# The problem:
Scan the material for the word "Methodik" and return every matching line.

# Information given:

━━━━━━━━━━

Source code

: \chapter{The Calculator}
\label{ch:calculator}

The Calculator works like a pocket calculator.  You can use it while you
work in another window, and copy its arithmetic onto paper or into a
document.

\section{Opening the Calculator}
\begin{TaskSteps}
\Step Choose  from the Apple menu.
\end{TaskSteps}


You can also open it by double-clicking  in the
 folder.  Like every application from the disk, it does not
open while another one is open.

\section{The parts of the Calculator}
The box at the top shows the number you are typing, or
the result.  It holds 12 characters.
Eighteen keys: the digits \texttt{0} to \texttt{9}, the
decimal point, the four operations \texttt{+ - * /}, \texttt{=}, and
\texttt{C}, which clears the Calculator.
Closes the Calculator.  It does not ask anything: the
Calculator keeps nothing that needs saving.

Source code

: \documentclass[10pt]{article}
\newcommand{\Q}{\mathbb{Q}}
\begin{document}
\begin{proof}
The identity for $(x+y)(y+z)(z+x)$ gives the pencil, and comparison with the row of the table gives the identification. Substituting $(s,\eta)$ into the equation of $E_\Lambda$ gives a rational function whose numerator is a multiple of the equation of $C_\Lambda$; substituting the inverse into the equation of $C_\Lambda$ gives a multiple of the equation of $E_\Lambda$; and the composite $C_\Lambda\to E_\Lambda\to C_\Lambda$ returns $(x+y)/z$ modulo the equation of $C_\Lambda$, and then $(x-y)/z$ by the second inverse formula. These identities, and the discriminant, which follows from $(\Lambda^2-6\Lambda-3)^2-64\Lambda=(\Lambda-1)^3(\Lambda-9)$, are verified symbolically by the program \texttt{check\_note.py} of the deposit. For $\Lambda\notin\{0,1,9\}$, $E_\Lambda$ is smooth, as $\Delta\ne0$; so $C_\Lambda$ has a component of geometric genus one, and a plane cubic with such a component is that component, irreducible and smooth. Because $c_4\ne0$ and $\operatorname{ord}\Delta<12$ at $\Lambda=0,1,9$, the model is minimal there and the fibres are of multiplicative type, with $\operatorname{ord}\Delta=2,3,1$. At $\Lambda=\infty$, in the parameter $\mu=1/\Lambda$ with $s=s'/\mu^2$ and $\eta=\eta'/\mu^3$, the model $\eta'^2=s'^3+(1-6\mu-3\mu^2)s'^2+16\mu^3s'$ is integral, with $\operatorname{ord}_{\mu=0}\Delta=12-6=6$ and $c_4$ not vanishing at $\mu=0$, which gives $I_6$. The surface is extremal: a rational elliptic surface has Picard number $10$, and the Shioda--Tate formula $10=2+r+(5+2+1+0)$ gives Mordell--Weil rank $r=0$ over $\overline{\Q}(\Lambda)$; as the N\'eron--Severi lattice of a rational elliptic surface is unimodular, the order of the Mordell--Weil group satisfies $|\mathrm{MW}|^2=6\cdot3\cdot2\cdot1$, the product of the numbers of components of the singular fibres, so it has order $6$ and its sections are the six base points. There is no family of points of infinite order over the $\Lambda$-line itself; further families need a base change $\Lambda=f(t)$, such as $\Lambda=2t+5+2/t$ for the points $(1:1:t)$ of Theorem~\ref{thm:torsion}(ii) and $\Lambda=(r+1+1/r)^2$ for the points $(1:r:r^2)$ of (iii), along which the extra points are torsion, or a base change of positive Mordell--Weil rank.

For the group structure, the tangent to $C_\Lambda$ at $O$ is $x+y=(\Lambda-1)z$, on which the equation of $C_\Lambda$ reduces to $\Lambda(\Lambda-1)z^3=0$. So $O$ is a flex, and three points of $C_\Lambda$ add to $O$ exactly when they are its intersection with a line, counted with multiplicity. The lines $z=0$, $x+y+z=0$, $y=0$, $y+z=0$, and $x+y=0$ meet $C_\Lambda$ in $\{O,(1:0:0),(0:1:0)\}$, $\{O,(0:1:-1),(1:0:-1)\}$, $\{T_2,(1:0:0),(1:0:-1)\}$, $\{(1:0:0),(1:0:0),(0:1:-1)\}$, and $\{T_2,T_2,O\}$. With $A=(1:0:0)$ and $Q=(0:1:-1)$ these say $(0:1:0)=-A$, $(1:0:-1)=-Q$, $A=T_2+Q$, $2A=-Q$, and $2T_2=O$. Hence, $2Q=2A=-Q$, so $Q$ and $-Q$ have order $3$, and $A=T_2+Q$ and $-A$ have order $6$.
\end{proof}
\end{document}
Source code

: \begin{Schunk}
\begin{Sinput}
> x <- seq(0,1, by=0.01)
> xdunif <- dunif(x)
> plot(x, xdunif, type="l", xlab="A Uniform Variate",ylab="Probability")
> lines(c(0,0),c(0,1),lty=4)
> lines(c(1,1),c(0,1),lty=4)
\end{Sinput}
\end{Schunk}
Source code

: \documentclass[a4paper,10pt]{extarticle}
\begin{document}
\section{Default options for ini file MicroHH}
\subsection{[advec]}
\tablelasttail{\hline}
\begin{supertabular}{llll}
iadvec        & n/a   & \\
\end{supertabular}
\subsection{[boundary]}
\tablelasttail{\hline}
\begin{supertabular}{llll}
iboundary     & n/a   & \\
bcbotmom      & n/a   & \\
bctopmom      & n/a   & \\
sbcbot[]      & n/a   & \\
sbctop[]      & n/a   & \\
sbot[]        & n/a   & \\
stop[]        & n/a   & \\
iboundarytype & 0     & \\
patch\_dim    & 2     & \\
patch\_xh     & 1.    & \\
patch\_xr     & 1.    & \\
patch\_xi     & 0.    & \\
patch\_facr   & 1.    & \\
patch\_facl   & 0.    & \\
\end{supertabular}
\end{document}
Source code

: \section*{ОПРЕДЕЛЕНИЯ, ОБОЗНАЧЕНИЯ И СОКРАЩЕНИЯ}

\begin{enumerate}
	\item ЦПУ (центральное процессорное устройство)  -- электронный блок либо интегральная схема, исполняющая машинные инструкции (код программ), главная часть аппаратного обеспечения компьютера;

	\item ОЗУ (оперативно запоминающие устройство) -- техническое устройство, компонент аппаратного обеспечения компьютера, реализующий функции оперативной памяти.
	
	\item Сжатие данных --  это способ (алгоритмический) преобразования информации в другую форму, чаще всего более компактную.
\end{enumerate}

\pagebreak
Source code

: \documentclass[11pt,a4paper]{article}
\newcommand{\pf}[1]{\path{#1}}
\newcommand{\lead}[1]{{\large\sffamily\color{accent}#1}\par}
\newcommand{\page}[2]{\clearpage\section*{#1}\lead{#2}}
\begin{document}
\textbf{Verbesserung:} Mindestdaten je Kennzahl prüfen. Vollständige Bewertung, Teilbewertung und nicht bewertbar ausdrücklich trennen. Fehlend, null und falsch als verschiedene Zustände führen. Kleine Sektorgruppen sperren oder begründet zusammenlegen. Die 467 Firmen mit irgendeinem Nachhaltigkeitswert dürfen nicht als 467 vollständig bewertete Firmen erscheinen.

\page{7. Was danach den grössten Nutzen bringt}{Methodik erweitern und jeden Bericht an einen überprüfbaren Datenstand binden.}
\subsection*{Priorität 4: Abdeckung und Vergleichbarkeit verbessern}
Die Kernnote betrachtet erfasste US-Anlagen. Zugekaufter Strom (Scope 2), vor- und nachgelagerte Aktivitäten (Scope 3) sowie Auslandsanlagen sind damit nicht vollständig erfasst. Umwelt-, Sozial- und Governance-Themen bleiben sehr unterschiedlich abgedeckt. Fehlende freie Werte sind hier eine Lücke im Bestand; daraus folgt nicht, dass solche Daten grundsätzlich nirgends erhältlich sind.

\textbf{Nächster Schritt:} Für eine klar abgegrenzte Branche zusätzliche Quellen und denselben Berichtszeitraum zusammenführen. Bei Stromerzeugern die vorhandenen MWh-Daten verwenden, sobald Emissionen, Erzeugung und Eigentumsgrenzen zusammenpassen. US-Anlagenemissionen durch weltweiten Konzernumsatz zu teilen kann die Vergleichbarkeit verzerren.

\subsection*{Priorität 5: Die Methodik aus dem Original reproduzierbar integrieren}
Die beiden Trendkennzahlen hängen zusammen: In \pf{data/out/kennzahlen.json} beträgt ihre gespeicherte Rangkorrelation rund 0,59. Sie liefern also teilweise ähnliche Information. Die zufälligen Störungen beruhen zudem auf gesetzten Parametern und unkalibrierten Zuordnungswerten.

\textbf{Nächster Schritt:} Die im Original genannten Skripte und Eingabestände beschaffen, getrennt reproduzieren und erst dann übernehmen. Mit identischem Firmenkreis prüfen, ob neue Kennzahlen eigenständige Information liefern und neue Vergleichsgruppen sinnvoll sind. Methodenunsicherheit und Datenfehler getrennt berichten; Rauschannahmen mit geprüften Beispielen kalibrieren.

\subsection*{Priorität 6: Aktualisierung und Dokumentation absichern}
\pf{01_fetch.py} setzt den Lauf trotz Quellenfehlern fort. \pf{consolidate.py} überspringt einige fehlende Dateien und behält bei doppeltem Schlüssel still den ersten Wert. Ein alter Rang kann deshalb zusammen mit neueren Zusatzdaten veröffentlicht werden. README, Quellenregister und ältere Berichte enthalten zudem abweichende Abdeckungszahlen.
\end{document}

━━━━━━━━━━

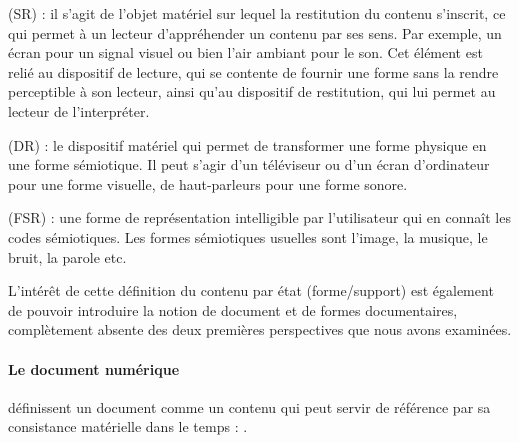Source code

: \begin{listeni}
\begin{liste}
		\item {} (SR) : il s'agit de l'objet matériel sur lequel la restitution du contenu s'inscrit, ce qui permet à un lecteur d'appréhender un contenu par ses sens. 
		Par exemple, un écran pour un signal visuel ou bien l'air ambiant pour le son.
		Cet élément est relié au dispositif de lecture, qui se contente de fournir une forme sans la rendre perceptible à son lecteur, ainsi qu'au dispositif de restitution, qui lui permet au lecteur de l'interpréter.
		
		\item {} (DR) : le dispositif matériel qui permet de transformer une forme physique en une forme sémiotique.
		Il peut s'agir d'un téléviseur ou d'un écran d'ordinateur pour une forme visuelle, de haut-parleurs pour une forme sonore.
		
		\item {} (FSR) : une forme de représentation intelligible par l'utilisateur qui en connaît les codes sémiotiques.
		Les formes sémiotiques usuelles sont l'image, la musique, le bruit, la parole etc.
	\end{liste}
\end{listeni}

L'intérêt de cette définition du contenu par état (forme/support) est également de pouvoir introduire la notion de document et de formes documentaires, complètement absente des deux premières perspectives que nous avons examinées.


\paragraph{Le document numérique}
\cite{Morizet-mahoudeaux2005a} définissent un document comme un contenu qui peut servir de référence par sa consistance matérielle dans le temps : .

━━━━━━━━━━

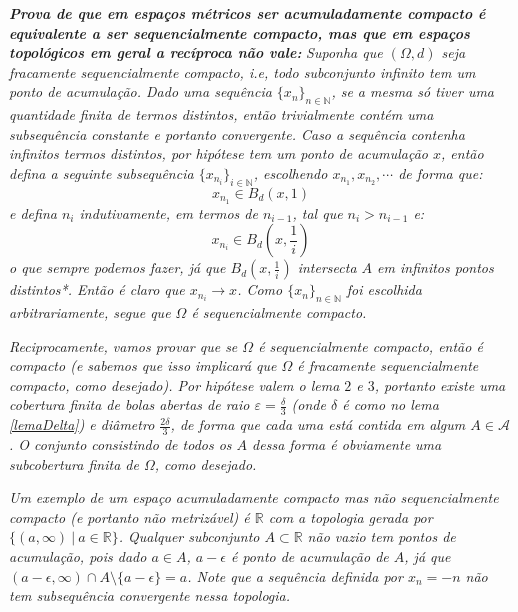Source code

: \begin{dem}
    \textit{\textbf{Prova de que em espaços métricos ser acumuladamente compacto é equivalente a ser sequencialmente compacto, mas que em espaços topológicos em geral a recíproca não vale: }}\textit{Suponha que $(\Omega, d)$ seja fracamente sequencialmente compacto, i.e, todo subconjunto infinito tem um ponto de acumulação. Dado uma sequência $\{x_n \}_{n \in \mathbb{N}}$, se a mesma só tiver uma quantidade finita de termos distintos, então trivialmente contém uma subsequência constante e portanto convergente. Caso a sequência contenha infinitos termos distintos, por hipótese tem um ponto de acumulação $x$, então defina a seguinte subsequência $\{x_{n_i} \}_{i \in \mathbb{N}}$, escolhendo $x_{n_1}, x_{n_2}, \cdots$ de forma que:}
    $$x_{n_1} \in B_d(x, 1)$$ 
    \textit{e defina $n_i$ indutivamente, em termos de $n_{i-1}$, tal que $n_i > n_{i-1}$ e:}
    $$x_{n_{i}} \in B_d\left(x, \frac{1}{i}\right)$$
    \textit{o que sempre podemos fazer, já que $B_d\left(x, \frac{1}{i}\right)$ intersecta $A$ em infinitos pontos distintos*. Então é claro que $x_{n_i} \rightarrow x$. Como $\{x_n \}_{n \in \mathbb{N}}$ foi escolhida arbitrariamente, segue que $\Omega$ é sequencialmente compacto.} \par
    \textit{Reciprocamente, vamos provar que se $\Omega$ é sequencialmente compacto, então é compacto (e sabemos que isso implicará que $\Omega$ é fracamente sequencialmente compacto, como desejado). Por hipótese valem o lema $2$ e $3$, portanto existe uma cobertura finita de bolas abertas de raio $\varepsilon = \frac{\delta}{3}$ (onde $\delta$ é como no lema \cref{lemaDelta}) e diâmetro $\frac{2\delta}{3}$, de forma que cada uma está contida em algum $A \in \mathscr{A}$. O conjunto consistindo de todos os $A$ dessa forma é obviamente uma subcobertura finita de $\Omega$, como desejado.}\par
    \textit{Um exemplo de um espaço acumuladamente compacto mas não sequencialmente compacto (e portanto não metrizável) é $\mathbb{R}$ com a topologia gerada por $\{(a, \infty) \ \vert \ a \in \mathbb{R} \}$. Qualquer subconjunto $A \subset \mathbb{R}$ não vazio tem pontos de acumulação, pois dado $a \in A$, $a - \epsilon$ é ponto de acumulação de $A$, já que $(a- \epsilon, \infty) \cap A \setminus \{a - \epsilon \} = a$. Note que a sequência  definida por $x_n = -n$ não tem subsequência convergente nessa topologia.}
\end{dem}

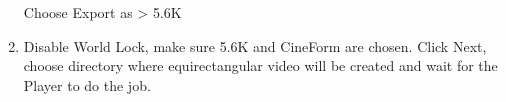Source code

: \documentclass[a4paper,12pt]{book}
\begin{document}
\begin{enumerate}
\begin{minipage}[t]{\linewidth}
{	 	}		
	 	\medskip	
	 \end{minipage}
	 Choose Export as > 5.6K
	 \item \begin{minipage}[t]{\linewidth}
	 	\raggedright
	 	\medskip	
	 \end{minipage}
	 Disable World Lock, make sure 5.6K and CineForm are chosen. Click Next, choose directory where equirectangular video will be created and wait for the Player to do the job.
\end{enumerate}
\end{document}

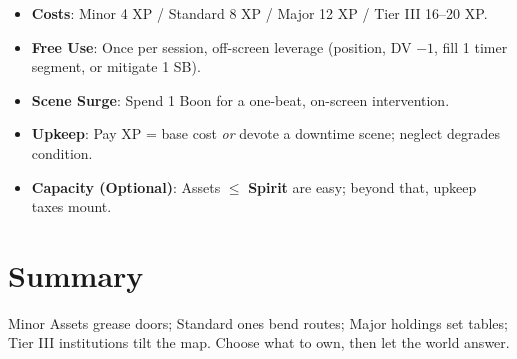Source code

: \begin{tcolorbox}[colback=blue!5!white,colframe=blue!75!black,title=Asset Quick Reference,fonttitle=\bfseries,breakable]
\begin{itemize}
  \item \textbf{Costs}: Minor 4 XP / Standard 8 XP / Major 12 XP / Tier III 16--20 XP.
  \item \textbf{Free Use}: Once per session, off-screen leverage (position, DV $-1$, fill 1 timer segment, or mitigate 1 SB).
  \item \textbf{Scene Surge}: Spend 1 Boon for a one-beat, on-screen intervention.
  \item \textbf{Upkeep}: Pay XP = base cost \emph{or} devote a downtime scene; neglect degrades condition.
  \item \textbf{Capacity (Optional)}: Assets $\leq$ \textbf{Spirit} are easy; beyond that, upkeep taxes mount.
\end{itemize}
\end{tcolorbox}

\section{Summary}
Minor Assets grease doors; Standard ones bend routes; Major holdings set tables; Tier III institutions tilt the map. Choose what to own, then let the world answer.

━━━━━━━━━━

# Result of the exercise:
\page{7. Was danach den grössten Nutzen bringt}{Methodik erweitern und jeden Bericht an einen überprüfbaren Datenstand binden.}
\subsection*{Priorität 5: Die Methodik aus dem Original reproduzierbar integrieren}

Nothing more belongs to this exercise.